Energy’s Future Is Both Cleaner and Dirtier

The green energy revolution is making greater progress than expected. Solar and wind power have seen exponential cost declines, and electric vehicles seem to be a market winner.

That’s all good news, but improving green energy is not the same as addressing climate change. There is good chance that even optimistic projections for green energy will come true — and carbon emissions will continue to increase.

That’s in part because of innovation not only in green energy but also in the fossil-fuel industry. The fracking revolution in the U.S. has been a positive development, if only because gas is usually cleaner than coal. Nonetheless burning gas (and the fracking process itself) creates environmental problems, including carbon emissions. It is easy to imagine the U.S. fracking revolution spreading to more countries, thereby boosting the use of natural gas. In the short run gas will substitute for the much dirtier coal, but over the longer term fracking is competing with greener forms of energy production.

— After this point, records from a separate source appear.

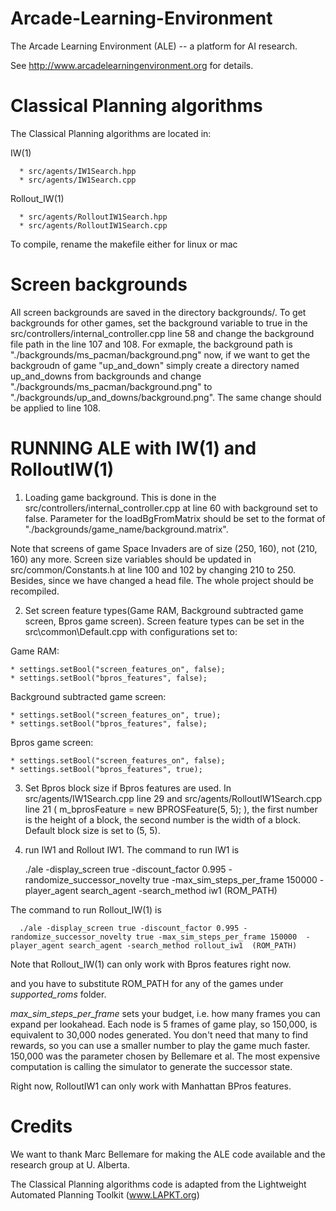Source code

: Arcade-Learning-Environment
===========================

The Arcade Learning Environment (ALE) -- a platform for AI research.

See http://www.arcadelearningenvironment.org for details.

Classical Planning algorithms
=============================

The Classical Planning algorithms are located in: 

  IW(1)
  
      * src/agents/IW1Search.hpp
      * src/agents/IW1Search.cpp
      
  Rollout_IW(1)
  
      * src/agents/RolloutIW1Search.hpp
      * src/agents/RolloutIW1Search.cpp

To compile, rename the makefile either for linux or mac

Screen backgrounds
===========
All screen backgrounds are saved in the directory backgrounds/.
To get backgrounds for other games, set the background variable to true in the src/controllers/internal_controller.cpp line 58 and change the background file path in the line 107 and 108. For exmaple, the background path is "./backgrounds/ms_pacman/background.png" now, if we want to get the backgroudn of game "up_and_down" simply create a directory named up_and_downs from backgrounds and change "./backgrounds/ms_pacman/background.png" to "./backgrounds/up_and_downs/background.png". The same change should be applied to line 108.

RUNNING ALE with IW(1) and RolloutIW(1)
===========
1. Loading game background. This is done in the src/controllers/internal_controller.cpp at line 60 with background set to false. Parameter for the loadBgFromMatrix should be set to the format of "./backgrounds/game_name/background.matrix".

Note that screens of game Space Invaders are of size (250, 160), not (210, 160) any more. Screen size variables should be updated in src/common/Constants.h at line 100 and 102 by changing 210 to 250. Besides, since we have changed a head file. The whole project should be recompiled.

2. Set screen feature types(Game RAM, Background subtracted game screen, Bpros game screen). Screen feature types can be set in the src\common\Default.cpp with configurations set to:

  Game RAM: 
  
    * settings.setBool("screen_features_on", false);
    * settings.setBool("bpros_features", false);
    
  Background subtracted game screen:
  
    * settings.setBool("screen_features_on", true);
    * settings.setBool("bpros_features", false);
    
  Bpros game screen:
 
    * settings.setBool("screen_features_on", false);
    * settings.setBool("bpros_features", true);

3. Set Bpros block size if Bpros features are used. In src/agents/IW1Search.cpp line 29 and src/agents/RolloutIW1Search.cpp line 21 ( m_bprosFeature = new BPROSFeature(5, 5); ), the first number is the height of a block, the second number is the width of a block. Default block size is set to (5, 5).

4. run IW1 and Rollout IW1.
The command to run IW1 is 

      ./ale -display_screen true -discount_factor 0.995 -randomize_successor_novelty true -max_sim_steps_per_frame 150000  -player_agent search_agent -search_method iw1  (ROM_PATH)
      
The command to run Rollout_IW(1) is 

      ./ale -display_screen true -discount_factor 0.995 -randomize_successor_novelty true -max_sim_steps_per_frame 150000  -player_agent search_agent -search_method rollout_iw1  (ROM_PATH)

Note that Rollout_IW(1) can only work with Bpros features right now. 

and you have to substitute ROM_PATH for any of the games under *supported_roms* folder.

*max_sim_steps_per_frame* sets your budget, i.e. how many frames you can expand per lookahead. Each node is 5 frames of game play, so 150,000, is equivalent to 30,000 nodes generated. You don't need that many to find rewards, so you can use a smaller number to play the game much faster. 150,000 was the parameter chosen by Bellemare et al. The most expensive computation is calling the simulator to generate the successor state.

Right now, RolloutIW1 can only work with Manhattan BPros features. 
    
Credits
=======

We want to thank Marc Bellemare for making the ALE code available and the research group at U. Alberta.

The Classical Planning algorithms code is adapted from the Lightweight Automated Planning Toolkit (www.LAPKT.org)

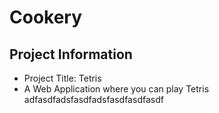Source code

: # Cookery

## Project Information
* Project Title: Tetris
* A Web Application where you can play Tetris
adfasdfadsfasdfadsfasdfasdfasdf
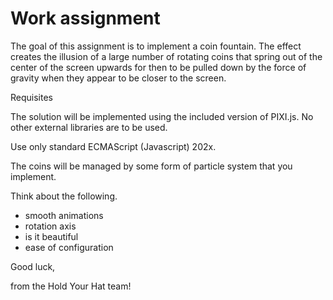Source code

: # Work assignment

The goal of this assignment is to implement a coin fountain. The effect creates the illusion of a large number of rotating coins that spring out of the center of the screen upwards for then to be pulled down by the force of gravity when they appear to be closer to the screen.

Requisites

The solution will be implemented using the included version of PIXI.js. No other external libraries are to be used.

Use only standard ECMAScript (Javascript) 202x.

The coins will be managed by some form of particle system that you implement.

Think about the following.

- smooth animations
- rotation axis
- is it beautiful
- ease of configuration

Good luck, 

from the Hold Your Hat team!

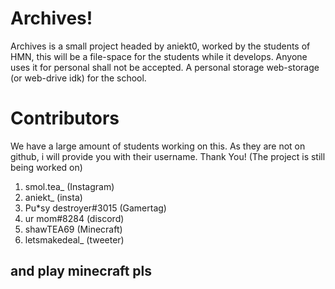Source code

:# Archives!
Archives is a small project headed by aniekt0, worked by the students of HMN, this will be a file-space for the students while it develops. Anyone uses it for personal shall not be accepted. A personal storage web-storage (or web-drive idk) for the school. 

# Contributors
We have a large amount of students working on this. As they are not on github, i will provide you with their username. Thank You! (The project is still being worked on)

1. smol.tea_  (Instagram)
2. aniekt_ (insta)
3. Pu*sy destroyer#3015 (Gamertag)
4. ur mom#8284 (discord)
5. shawTEA69 (Minecraft)
6. letsmakedeal_ (tweeter)

## and play minecraft pls 
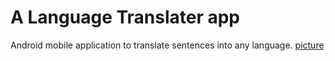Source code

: # A Language Translater app
 Android mobile application to translate sentences into any language.
[picture](app/src/main/res/drawable/translatorImg.png)
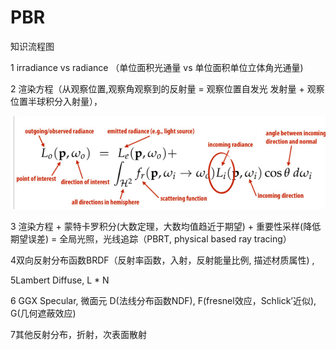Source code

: # PBR

知识流程图

1 irradiance vs radiance （单位面积光通量 vs 单位面积单位立体角光通量\)

2 渲染方程（从观察位置,观察角观察到的反射量 =  观察位置自发光 发射量 + 观察位置半球积分入射量），

![](../../.gitbook/assets/image%20%28202%29.png)

3  渲染方程 + 蒙特卡罗积分\(大数定理，大数均值趋近于期望\) + 重要性采样\(降低期望误差\) =  全局光照，光线追踪（PBRT, physical based ray tracing）

4双向反射分布函数BRDF（反射率函数，入射，反射能量比例, 描述材质属性\) ,

5Lambert Diffuse,  L \* N

6 GGX Specular, 微面元 D\(法线分布函数NDF\), F\(fresnel效应，Schlick’近似\), G\(几何遮蔽效应\)

7其他反射分布，折射，次表面散射




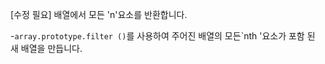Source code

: [수정 필요]
배열에서 모든 'n'요소를 반환합니다.

-`array.prototype.filter ()`를 사용하여 주어진 배열의 모든`nth '요소가 포함 된 새 배열을 만듭니다.
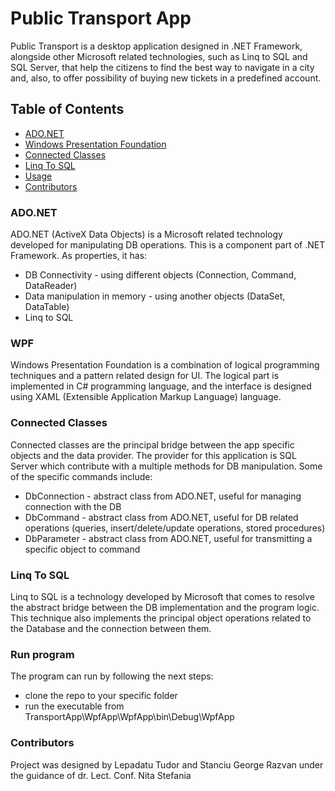 # Public Transport App

Public Transport is a desktop application designed in .NET Framework, alongside other Microsoft related technologies, 
such as Linq to SQL and SQL Server, that help the citizens to find the best way to navigate in a city and, also, to
offer possibility of buying new tickets in a predefined account.

## Table of Contents

- [ADO.NET](#ADO.NET)
- [Windows Presentation Foundation](#WPF)
- [Connected Classes](#Connected-classes)
- [Linq To SQL](#Linq-To-SQL)
- [Usage](#Run-program)
- [Contributors](#Contributors)

### ADO.NET
ADO.NET (ActiveX Data Objects) is a Microsoft related technology developed for manipulating DB operations. This is a component part of
.NET Framework. As properties, it has:
- DB Connectivity - using different objects (Connection, Command, DataReader)
- Data manipulation in memory - using another objects (DataSet, DataTable) 
- Linq to SQL

### WPF
Windows Presentation Foundation is a combination of logical programming techniques and a pattern related design for UI. 
The logical part is implemented in C# programming language, and the interface is designed using XAML (Extensible Application Markup Language) language.

### Connected Classes
Connected classes are the principal bridge between the app specific objects and the data provider. The provider for this application
is SQL Server which contribute with a multiple methods for DB manipulation. Some of the specific commands include:
- DbConnection - abstract class from ADO.NET, useful for managing connection with the DB
- DbCommand - abstract class from ADO.NET, useful for DB related operations (queries, insert/delete/update operations, stored procedures)
- DbParameter - abstract class from ADO.NET, useful for transmitting a specific object to command

### Linq To SQL 
Linq to SQL is a technology developed by Microsoft that comes to resolve the abstract bridge between the DB implementation and the program
logic. This technique also implements the principal object operations related to the Database and the connection between them. 

### Run program
The program can run by following the next steps:
- clone the repo to your specific folder
- run the executable from TransportApp\WpfApp\WpfApp\bin\Debug\WpfApp


### Contributors
Project was designed by Lepadatu Tudor and Stanciu George Razvan under the guidance of dr. Lect. Conf. Nita Stefania
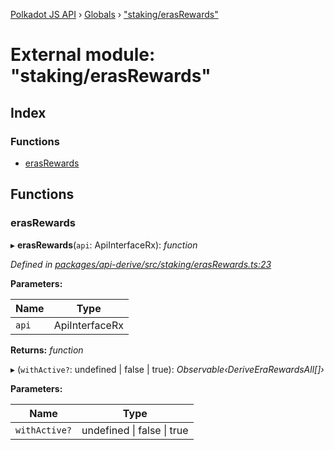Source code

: [Polkadot JS API](../README.md) › [Globals](../globals.md) › ["staking/erasRewards"](_staking_erasrewards_.md)

# External module: "staking/erasRewards"

## Index

### Functions

* [erasRewards](_staking_erasrewards_.md#erasrewards)

## Functions

###  erasRewards

▸ **erasRewards**(`api`: ApiInterfaceRx): *function*

*Defined in [packages/api-derive/src/staking/erasRewards.ts:23](https://github.com/polkadot-js/api/blob/8ad3d35dd2/packages/api-derive/src/staking/erasRewards.ts#L23)*

**Parameters:**

Name | Type |
------ | ------ |
`api` | ApiInterfaceRx |

**Returns:** *function*

▸ (`withActive?`: undefined | false | true): *Observable‹DeriveEraRewardsAll[]›*

**Parameters:**

Name | Type |
------ | ------ |
`withActive?` | undefined &#124; false &#124; true |
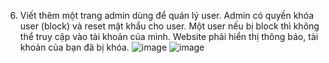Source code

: 6. Viết thêm một trang admin dùng để quán lý user. Admin có quyền khóa user (block) và reset mật khẩu cho user.
Một user nếu bị block thì không thể truy cập vào tài khoản của mình. 
Website phải hiển thị thông báo, tài khoản của bạn đã bị khóa.
![image](https://github.com/user-attachments/assets/50899ec1-f9d7-4f07-8637-a9694913cb19)
![image](https://github.com/user-attachments/assets/fb10404d-e4ff-4fa6-982a-75413fc638ae)

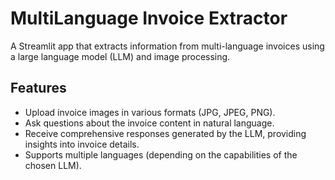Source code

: # MultiLanguage Invoice Extractor
A Streamlit app that extracts information from multi-language invoices using a large language model (LLM) and image processing.

## Features

- Upload invoice images in various formats (JPG, JPEG, PNG).
- Ask questions about the invoice content in natural language.
- Receive comprehensive responses generated by the LLM, providing insights into invoice details.
- Supports multiple languages (depending on the capabilities of the chosen LLM).
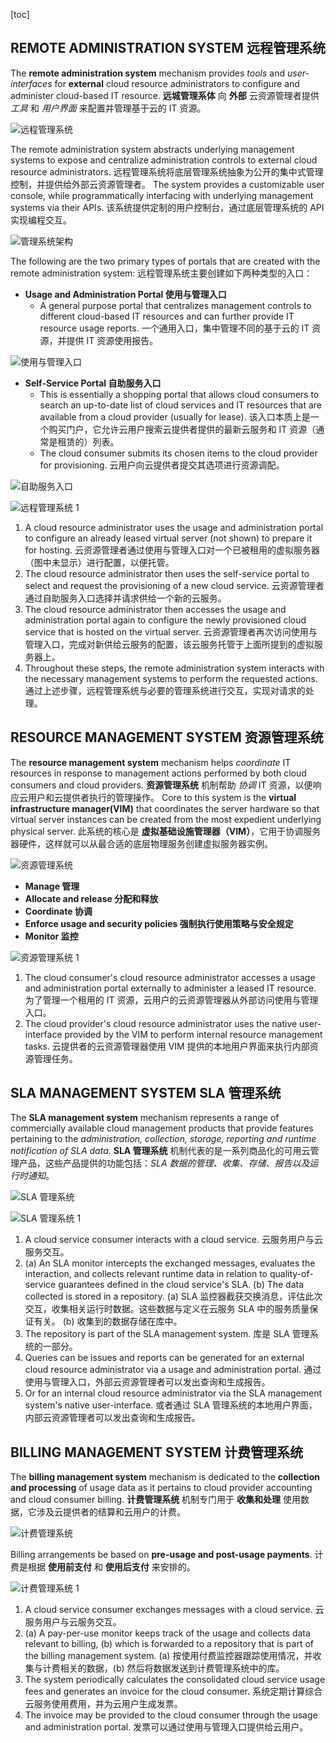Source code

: [toc]

## REMOTE ADMINISTRATION SYSTEM 远程管理系统

The **remote administration system** mechanism provides *tools* and *user-interfaces* for **external** cloud resource administrators to configure and administer cloud-based IT resource.
**远城管理系体** 向 **外部** 云资源管理者提供 *工具* 和 *用户界面* 来配置并管理基于云的 IT 资源。

![远程管理系统](http://oxnec2zdn.bkt.clouddn.com/CloudComputing/yuanchengguanlixitong.PNG)

The remote administration system abstracts underlying management systems to expose and centralize administration controls to external cloud resource administrators.
远程管理系统将底层管理系统抽象为公开的集中式管理控制，并提供给外部云资源管理者。
The system provides a customizable user console, while programmatically interfacing with underlying management systems via their APIs.
该系统提供定制的用户控制台，通过底层管理系统的 API 实现编程交互。

![管理系统架构](http://oxnec2zdn.bkt.clouddn.com/CloudComputing/guanlixitongjiagou.PNG)

The following are the two primary types of portals that are created with the remote administration system:
远程管理系统主要创建如下两种类型的入口：

- **Usage and Administration Portal 使用与管理入口**
    - A general purpose portal that centralizes management controls to different cloud-based IT resources and can further provide IT resource usage reports.
      一个通用入口，集中管理不同的基于云的 IT 资源，并提供 IT 资源使用报告。

![使用与管理入口](http://oxnec2zdn.bkt.clouddn.com/CloudComputing/shiyongyuguanlirukou.PNG)

- **Self-Service Portal 自助服务入口**
    - This is essentially a shopping portal that allows cloud consumers to search an up-to-date list of cloud services and IT resources that are available from a cloud provider (usually for lease).
      该入口本质上是一个购买门户，它允许云用户搜索云提供者提供的最新云服务和 IT 资源（通常是租赁的）列表。
    - The cloud consumer submits its chosen items to the cloud provider for provisioning.
      云用户向云提供者提交其选项进行资源调配。

![自助服务入口](http://oxnec2zdn.bkt.clouddn.com/CloudComputing/zizhufuwurukou.PNG)

![远程管理系统 1](http://oxnec2zdn.bkt.clouddn.com/CloudComputing/yuanchengguanlixitong1.PNG)

1. A cloud resource administrator uses the usage and administration portal to configure an already leased virtual server (not shown) to prepare it for hosting.
  云资源管理者通过使用与管理入口对一个已被租用的虚拟服务器（图中未显示）进行配置，以便托管。
2. The cloud resource administrator then uses the self-service portal to select and request the provisioning of a new cloud service.
  云资源管理者通过自助服务入口选择并请求供给一个新的云服务。
3. The cloud resource administrator then accesses the usage and administration portal again to configure the newly provisioned cloud service that is hosted on the virtual server.
  云资源管理者再次访问使用与管理入口，完成对新供给云服务的配置，该云服务托管于上面所提到的虚拟服务器上。
4. Throughout these steps, the remote administration system interacts with the necessary management systems to perform the requested actions.
  通过上述步骤，远程管理系统与必要的管理系统进行交互，实现对请求的处理。

## RESOURCE MANAGEMENT SYSTEM 资源管理系统

The **resource management system** mechanism helps *coordinate* IT resources in response to management actions performed by both cloud consumers and cloud providers.
**资源管理系统** 机制帮助 *协调* IT 资源，以便响应云用户和云提供者执行的管理操作。
Core to this system is the **virtual infrastructure manager(VIM)** that coordinates the server hardware so that virtual server instances can be created from the most expedient underlying physical server.
此系统的核心是 **虚拟基础设施管理器（VIM）**，它用于协调服务器硬件，这样就可以从最合适的底层物理服务创建虚拟服务器实例。

![资源管理系统](http://oxnec2zdn.bkt.clouddn.com/CloudComputing/ziyuanguanlixitong.PNG)

- **Manage 管理**
- **Allocate and release 分配和释放**
- **Coordinate 协调**
- **Enforce usage and security policies 强制执行使用策略与安全规定**
- **Monitor 监控**

![资源管理系统 1](http://oxnec2zdn.bkt.clouddn.com/CloudComputing/ziyuanguanlixitong1.PNG)

1. The cloud consumer's cloud resource administrator accesses a usage and administration portal externally to administer a leased IT resource.
  为了管理一个租用的 IT 资源，云用户的云资源管理器从外部访问使用与管理入口。
2. The cloud provider's cloud resource administrator uses the native user-interface provided by the VIM to perform internal resource management tasks.
  云提供者的云资源管理器使用 VIM 提供的本地用户界面来执行内部资源管理任务。

## SLA MANAGEMENT SYSTEM SLA 管理系统

The **SLA management system** mechanism represents a range of commercially available cloud management products that provide features pertaining to the *administration, collection, storage, reporting and runtime notification of SLA data*.
**SLA 管理系统** 机制代表的是一系列商品化的可用云管理产品，这些产品提供的功能包括：*SLA 数据的管理、收集、存储、报告以及运行时通知*。

![SLA 管理系统](http://oxnec2zdn.bkt.clouddn.com/CloudComputing/slaguanlixitong.PNG)

![SLA 管理系统 1](http://oxnec2zdn.bkt.clouddn.com/CloudComputing/slaguanlixitong1.PNG)

1. A cloud service consumer interacts with a cloud service.
  云服务用户与云服务交互。
2. (a) An SLA monitor intercepts the exchanged messages, evaluates the interaction, and collects relevant runtime data in relation to quality-of-service guarantees defined in the cloud service's SLA. (b) The data collected is stored in a repository.
  (a) SLA 监控器截获交换消息，评估此次交互，收集相关运行时数据。这些数据与定义在云服务 SLA 中的服务质量保证有关。
  (b) 收集到的数据存储在库中。
3. The repository is part of the SLA management system.
  库是 SLA 管理系统的一部分。
4. Queries can be issues and reports can be generated for an external cloud resource administrator via a usage and administration portal.
  通过使用与管理入口，外部云资源管理者可以发出查询和生成报告。
5. Or for an internal cloud resource administrator via the SLA management system's native user-interface.
  或者通过 SLA 管理系统的本地用户界面，内部云资源管理者可以发出查询和生成报告。

## BILLING MANAGEMENT SYSTEM 计费管理系统

The **billing management system** mechanism is dedicated to the **collection and processing** of usage data as it pertains to cloud provider accounting and cloud consumer billing.
**计费管理系统** 机制专门用于 **收集和处理** 使用数据，它涉及云提供者的结算和云用户的计费。

![计费管理系统](http://oxnec2zdn.bkt.clouddn.com/CloudComputing/jifeiguanlixitong.PNG)

Billing arrangements be based on **pre-usage and post-usage payments**.
计费是根据 **使用前支付** 和 **使用后支付** 来安排的。

![计费管理系统 1](http://oxnec2zdn.bkt.clouddn.com/CloudComputing/jifeiguanlixitong1.PNG)

1. A cloud service consumer exchanges messages with a cloud service.
  云服务用户与云服务交互。
2. (a) A pay-per-use monitor keeps track of the usage and collects data relevant to billing, (b) which is forwarded to a repository that is part of the billing management system.
  (a) 按使用付费监控器跟踪使用情况，并收集与计费相关的数据，(b) 然后将数据发送到计费管理系统中的库。
3. The system periodically calculates the consolidated cloud service usage fees and generates an invoice for the cloud consumer.
  系统定期计算综合云服务使用费用，并为云用户生成发票。
4. The invoice may be provided to the cloud consumer through the usage and administration portal.
  发票可以通过使用与管理入口提供给云用户。
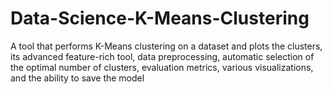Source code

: # Data-Science-K-Means-Clustering
A tool that performs K-Means clustering on a dataset and plots the clusters, its advanced feature-rich tool, data preprocessing, automatic selection of the optimal number of clusters, evaluation metrics, various visualizations, and the ability to save the model

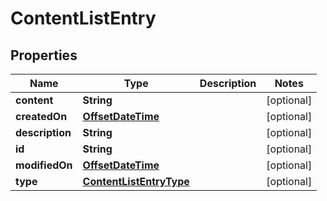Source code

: # ContentListEntry

## Properties
Name | Type | Description | Notes
------------ | ------------- | ------------- | -------------
**content** | **String** |  |  [optional]
**createdOn** | [**OffsetDateTime**](OffsetDateTime.md) |  |  [optional]
**description** | **String** |  |  [optional]
**id** | **String** |  |  [optional]
**modifiedOn** | [**OffsetDateTime**](OffsetDateTime.md) |  |  [optional]
**type** | [**ContentListEntryType**](ContentListEntryType.md) |  |  [optional]
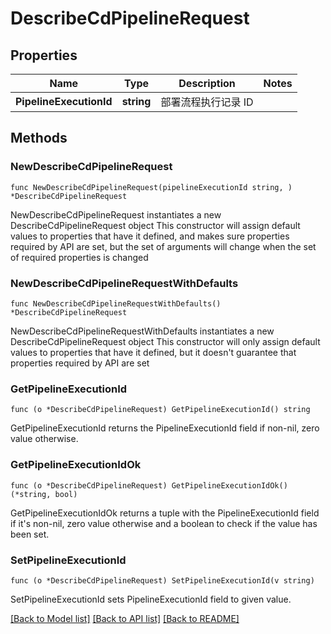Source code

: # DescribeCdPipelineRequest

## Properties

Name | Type | Description | Notes
------------ | ------------- | ------------- | -------------
**PipelineExecutionId** | **string** | 部署流程执行记录 ID | 

## Methods

### NewDescribeCdPipelineRequest

`func NewDescribeCdPipelineRequest(pipelineExecutionId string, ) *DescribeCdPipelineRequest`

NewDescribeCdPipelineRequest instantiates a new DescribeCdPipelineRequest object
This constructor will assign default values to properties that have it defined,
and makes sure properties required by API are set, but the set of arguments
will change when the set of required properties is changed

### NewDescribeCdPipelineRequestWithDefaults

`func NewDescribeCdPipelineRequestWithDefaults() *DescribeCdPipelineRequest`

NewDescribeCdPipelineRequestWithDefaults instantiates a new DescribeCdPipelineRequest object
This constructor will only assign default values to properties that have it defined,
but it doesn't guarantee that properties required by API are set

### GetPipelineExecutionId

`func (o *DescribeCdPipelineRequest) GetPipelineExecutionId() string`

GetPipelineExecutionId returns the PipelineExecutionId field if non-nil, zero value otherwise.

### GetPipelineExecutionIdOk

`func (o *DescribeCdPipelineRequest) GetPipelineExecutionIdOk() (*string, bool)`

GetPipelineExecutionIdOk returns a tuple with the PipelineExecutionId field if it's non-nil, zero value otherwise
and a boolean to check if the value has been set.

### SetPipelineExecutionId

`func (o *DescribeCdPipelineRequest) SetPipelineExecutionId(v string)`

SetPipelineExecutionId sets PipelineExecutionId field to given value.



[[Back to Model list]](../README.md#documentation-for-models) [[Back to API list]](../README.md#documentation-for-api-endpoints) [[Back to README]](../README.md)


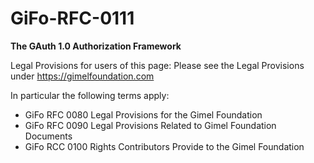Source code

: # GiFo-RFC-0111
**The GAuth 1.0 Authorization Framework**

Legal Provisions for users of this page: Please see the Legal Provisions under https://gimelfoundation.com

In particular the following terms apply:

 - GiFo RFC 0080 Legal Provisions for the Gimel Foundation
 - GiFo RFC 0090 Legal Provisions Related to Gimel Foundation Documents
 - GiFo RCC 0100 Rights Contributors Provide to the Gimel Foundation


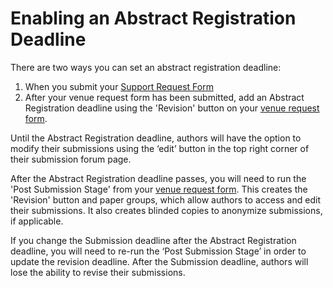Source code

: # Enabling an Abstract Registration Deadline

There are two ways you can set an abstract registration deadline:&#x20;

1. When you submit your [Support Request Form](creating-your-venue-instance-submitting-a-venue-request-form.md)
2. After your venue request form has been submitted, add an Abstract Registration deadline using the 'Revision' button on your [venue request form](navigating-your-venue-pages.md#venue-request-form).

Until the Abstract Registration deadline, authors will have the option to modify their submissions using the ‘edit’ button in the top right corner of their submission forum page.

After the Abstract Registration deadline passes, you will need to run the 'Post Submission Stage' from your [venue request form](navigating-your-venue-pages.md#venue-request-form). This creates the 'Revision' button and paper groups, which allow authors to access and edit their submissions. It also creates blinded copies to anonymize submissions, if applicable.&#x20;

If you change the Submission deadline after the Abstract Registration deadline, you will need to re-run the ‘Post Submission Stage’ in order to update the revision deadline. After the Submission deadline, authors will lose the ability to revise their submissions.&#x20;
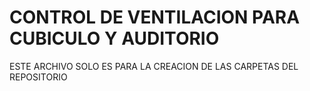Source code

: # CONTROL DE VENTILACION PARA CUBICULO Y AUDITORIO

ESTE ARCHIVO SOLO ES PARA LA CREACION DE LAS CARPETAS DEL REPOSITORIO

The bottom line: If you are bullish on green innovation, perhaps you should be bullish on innovation in fossil fuels as well.

One notable feature of energy is that it is easy to use more of it. If energy were truly cheap, people would take more plane trips, build more robots, desalinate more water and terraform more of the earth’s surface. These are wonderful ambitions, but they might lead the world to use both more green energy and more carbon-intensive energy.